Провокационный вопрос. Тогда под действием эмоций я призналась почти не задумываясь, а сейчас повторить эти слова… оказалось несколько затруднительно.
– Тебя? – уточнила скептически. – Нееет, я сказала, что люблю сына торговца.
– Ах вот как? – недобро протянул Норт.
– Ага, – я была сама безмятежность. – Ты знаешь, есть тут один совершенно потрясающий сын торговца: умный, благородный, полный сдержанного достоинства, красивый, честный, смелый и упорный. Знаешь такого?
– Не уверен, – произнес он, но улыбку скрыть не смог.
– Его Нортом зовут, он вообще некромант, но еще и очень много целитель, причем темный. Редкий, скажу я тебе экземпляр, таких больше вообще нигде не водится. В общем у меня не было выбора, пришлось влюбиться.
– И как? – он уже с трудом сдерживал смех.
– Странно, непривычно, пугающе, я еще сама толком во всей этой смеси чувств и эмоций не разобралась, но одно могу сказать точно: Норт, я не представляю своей жизни без тебя. И мне все равно, кто твой отец и представителем какой торговли он является – честной или грязной. Я искренне благодарна ему за то, что на этом свете появился ты, такой какой есть. Норт улыбнулся, прижал к себе и прошептал:
– Ты мое сокровище. Самое светлое, самое удивительное, самое невероятное. Ты не отворачиваешься от меня, даже когда я сам себя презираю.
Насмешливо хмыкнув, заметила:
– Период презрения мы в наших отношениях уже вроде как прошли. Но, если ты хочешь, можешь попытаться снова мне поугрожать, и тогда кто знает…
Он улыбнулся.

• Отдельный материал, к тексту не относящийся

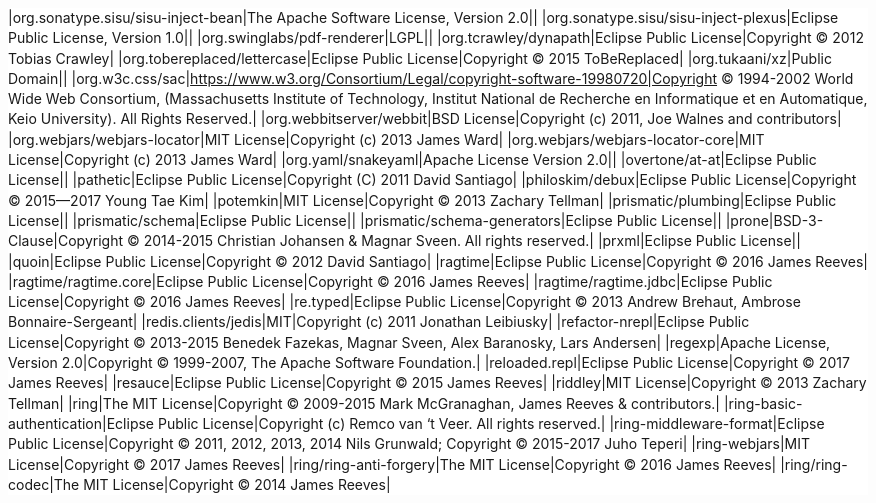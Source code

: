 |org.sonatype.sisu/sisu-inject-bean|The Apache Software License, Version 2.0||
|org.sonatype.sisu/sisu-inject-plexus|Eclipse Public License, Version 1.0||
|org.swinglabs/pdf-renderer|LGPL||
|org.tcrawley/dynapath|Eclipse Public License|Copyright © 2012 Tobias Crawley|
|org.tobereplaced/lettercase|Eclipse Public License|Copyright © 2015 ToBeReplaced|
|org.tukaani/xz|Public Domain||
|org.w3c.css/sac|https://www.w3.org/Consortium/Legal/copyright-software-19980720|Copyright © 1994-2002 World Wide Web Consortium, (Massachusetts Institute of Technology, Institut National de Recherche en Informatique et en Automatique, Keio University). All Rights Reserved.|
|org.webbitserver/webbit|BSD License|Copyright (c) 2011, Joe Walnes and contributors|
|org.webjars/webjars-locator|MIT License|Copyright (c) 2013 James Ward|
|org.webjars/webjars-locator-core|MIT License|Copyright (c) 2013 James Ward|
|org.yaml/snakeyaml|Apache License Version 2.0||
|overtone/at-at|Eclipse Public License||
|pathetic|Eclipse Public License|Copyright (C) 2011 David Santiago|
|philoskim/debux|Eclipse Public License|Copyright © 2015—​2017 Young Tae Kim|
|potemkin|MIT License|Copyright © 2013 Zachary Tellman|
|prismatic/plumbing|Eclipse Public License||
|prismatic/schema|Eclipse Public License||
|prismatic/schema-generators|Eclipse Public License||
|prone|BSD-3-Clause|Copyright © 2014-2015 Christian Johansen & Magnar Sveen. All rights reserved.|
|prxml|Eclipse Public License||
|quoin|Eclipse Public License|Copyright © 2012 David Santiago|
|ragtime|Eclipse Public License|Copyright © 2016 James Reeves|
|ragtime/ragtime.core|Eclipse Public License|Copyright © 2016 James Reeves|
|ragtime/ragtime.jdbc|Eclipse Public License|Copyright © 2016 James Reeves|
|re.typed|Eclipse Public License|Copyright © 2013 Andrew Brehaut, Ambrose Bonnaire-Sergeant|
|redis.clients/jedis|MIT|Copyright (c) 2011 Jonathan Leibiusky|
|refactor-nrepl|Eclipse Public License|Copyright © 2013-2015 Benedek Fazekas, Magnar Sveen, Alex Baranosky, Lars Andersen|
|regexp|Apache License, Version 2.0|Copyright © 1999-2007, The Apache Software Foundation.|
|reloaded.repl|Eclipse Public License|Copyright © 2017 James Reeves|
|resauce|Eclipse Public License|Copyright © 2015 James Reeves|
|riddley|MIT License|Copyright © 2013 Zachary Tellman|
|ring|The MIT License|Copyright © 2009-2015 Mark McGranaghan, James Reeves & contributors.|
|ring-basic-authentication|Eclipse Public License|Copyright (c) Remco van ‘t Veer. All rights reserved.|
|ring-middleware-format|Eclipse Public License|Copyright © 2011, 2012, 2013, 2014 Nils Grunwald; Copyright © 2015-2017 Juho Teperi|
|ring-webjars|MIT License|Copyright © 2017 James Reeves|
|ring/ring-anti-forgery|The MIT License|Copyright © 2016 James Reeves|
|ring/ring-codec|The MIT License|Copyright © 2014 James Reeves|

Просто улыбнулся, так искренне и нежно, и боль она все еще была в нем, но уже не разъедала его душу.
– Ты мне основательно за это отомстила своим самоубийством на арене, – отшутился он.
А потом, вглядевшись в мои глаза, хрипло и сдавленно, совершенно без намека на шутливый тон, с неверием в то, что произносит, переспросил:
– Ты… правда меня любишь?
– Неееет, – мгновенно передумала я.
Норт застыл. В его темнеющих глазах словно застывали все океаны Бездны, а они между прочим горячие, и замерзнуть априори не могут. Но сейчас замерзали. Просто покрывались изморозью.
Я дала ему пострадать примерно секунду, а затем, приподнявшись на носочках, прижалась на миг к его бледным губам, и коварно прошептала:
– Я люблю сына торговца. И вот я тут подумала, а не пойти ли мне к Эдвину, я отцеплю от него Дана, мы быстро договоримся с Блаэдами и вручим награду послу первого королевства. Мы с Гаэр-ашем даже уже обсудили какую. Я только с размером несколько… отступлю от заданных стандартов, сильно так отступлю, и вот тогда лорд Мотроу заткнется надолго, это я тебе обещаю. И…
Договорить он не дал.
Подхватив, он прижал меня к себе, а затем нежно, так осторожно, так трепетно прикоснулся к моим губам, что нить рассуждений была мною полностью утеряна. Остались только он, я, наш поцелуй и свет огромной восходящей луны, заливающей мягким светом самое тихое из всех громогласных объявлений четвертого королевства.